Search the records for the string "server" and return each line that has it.
▼
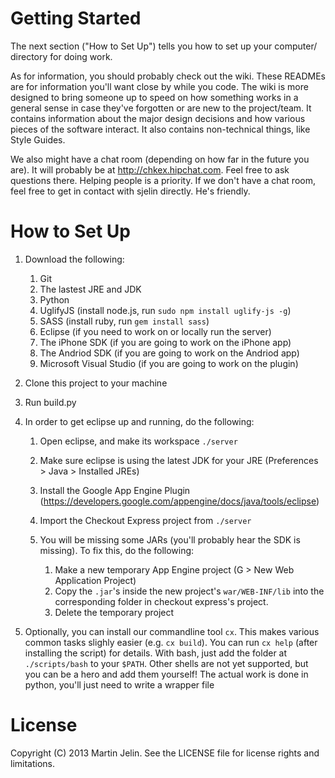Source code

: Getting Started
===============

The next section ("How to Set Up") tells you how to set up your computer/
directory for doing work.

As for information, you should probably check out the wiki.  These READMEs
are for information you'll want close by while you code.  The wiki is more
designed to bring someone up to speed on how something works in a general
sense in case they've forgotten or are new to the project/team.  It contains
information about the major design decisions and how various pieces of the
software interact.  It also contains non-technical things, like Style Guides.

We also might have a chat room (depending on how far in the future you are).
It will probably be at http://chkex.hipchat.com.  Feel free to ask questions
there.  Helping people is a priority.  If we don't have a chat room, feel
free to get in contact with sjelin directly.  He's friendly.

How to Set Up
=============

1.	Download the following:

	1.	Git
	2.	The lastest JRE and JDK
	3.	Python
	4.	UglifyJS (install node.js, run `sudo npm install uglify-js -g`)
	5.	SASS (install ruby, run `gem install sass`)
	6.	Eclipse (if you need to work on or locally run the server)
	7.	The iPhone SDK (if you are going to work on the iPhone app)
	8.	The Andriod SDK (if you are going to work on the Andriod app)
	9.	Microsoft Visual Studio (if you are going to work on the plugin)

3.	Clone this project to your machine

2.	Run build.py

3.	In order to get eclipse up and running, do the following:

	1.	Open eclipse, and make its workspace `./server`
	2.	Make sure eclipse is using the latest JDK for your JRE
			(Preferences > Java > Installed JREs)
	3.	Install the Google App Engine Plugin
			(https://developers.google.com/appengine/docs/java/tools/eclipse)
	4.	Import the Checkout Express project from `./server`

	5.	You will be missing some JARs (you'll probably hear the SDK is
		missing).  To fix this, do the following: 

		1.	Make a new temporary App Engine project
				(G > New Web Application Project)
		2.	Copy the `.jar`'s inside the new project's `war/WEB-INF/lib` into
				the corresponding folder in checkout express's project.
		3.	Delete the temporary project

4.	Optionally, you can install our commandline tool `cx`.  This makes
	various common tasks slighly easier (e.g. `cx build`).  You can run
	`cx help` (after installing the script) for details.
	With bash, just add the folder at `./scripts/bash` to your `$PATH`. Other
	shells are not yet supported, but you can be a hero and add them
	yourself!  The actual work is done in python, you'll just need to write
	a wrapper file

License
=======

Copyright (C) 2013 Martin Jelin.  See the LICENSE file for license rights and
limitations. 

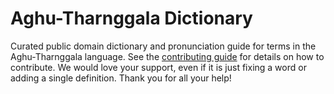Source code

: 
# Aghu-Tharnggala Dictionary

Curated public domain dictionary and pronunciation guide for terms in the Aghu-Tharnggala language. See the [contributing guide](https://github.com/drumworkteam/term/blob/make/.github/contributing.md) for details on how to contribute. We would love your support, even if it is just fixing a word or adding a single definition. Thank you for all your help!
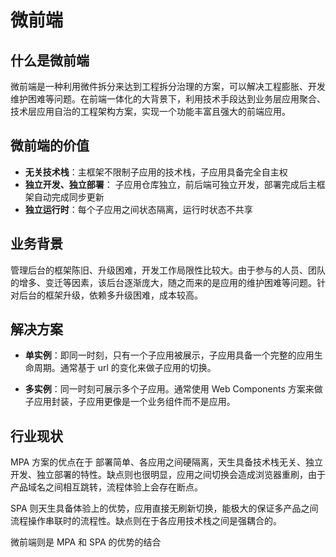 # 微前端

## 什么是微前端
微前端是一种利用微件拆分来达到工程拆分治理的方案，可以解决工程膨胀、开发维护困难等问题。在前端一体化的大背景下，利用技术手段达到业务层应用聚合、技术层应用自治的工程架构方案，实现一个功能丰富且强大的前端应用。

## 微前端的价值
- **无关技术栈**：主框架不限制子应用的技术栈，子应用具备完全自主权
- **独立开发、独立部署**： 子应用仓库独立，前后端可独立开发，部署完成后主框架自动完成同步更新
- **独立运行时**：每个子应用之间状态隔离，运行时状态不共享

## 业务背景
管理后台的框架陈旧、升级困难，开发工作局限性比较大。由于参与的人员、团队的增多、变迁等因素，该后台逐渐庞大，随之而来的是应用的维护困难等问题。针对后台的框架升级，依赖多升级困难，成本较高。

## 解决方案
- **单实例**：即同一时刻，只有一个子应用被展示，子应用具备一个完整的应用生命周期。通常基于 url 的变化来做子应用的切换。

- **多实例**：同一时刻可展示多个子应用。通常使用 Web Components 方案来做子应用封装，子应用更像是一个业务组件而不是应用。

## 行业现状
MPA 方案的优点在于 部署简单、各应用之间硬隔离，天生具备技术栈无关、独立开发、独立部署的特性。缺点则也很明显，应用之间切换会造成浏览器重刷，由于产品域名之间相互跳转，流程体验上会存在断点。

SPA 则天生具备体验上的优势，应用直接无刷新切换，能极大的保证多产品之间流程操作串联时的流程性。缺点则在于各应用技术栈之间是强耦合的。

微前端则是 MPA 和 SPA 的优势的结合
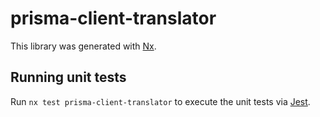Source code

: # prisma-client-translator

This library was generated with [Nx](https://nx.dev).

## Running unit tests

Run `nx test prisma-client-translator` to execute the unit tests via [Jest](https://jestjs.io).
▲
__Task output__
	6.	Eclipse (if you need to work on or locally run the server)
	1.	Open eclipse, and make its workspace `./server`
	4.	Import the Checkout Express project from `./server`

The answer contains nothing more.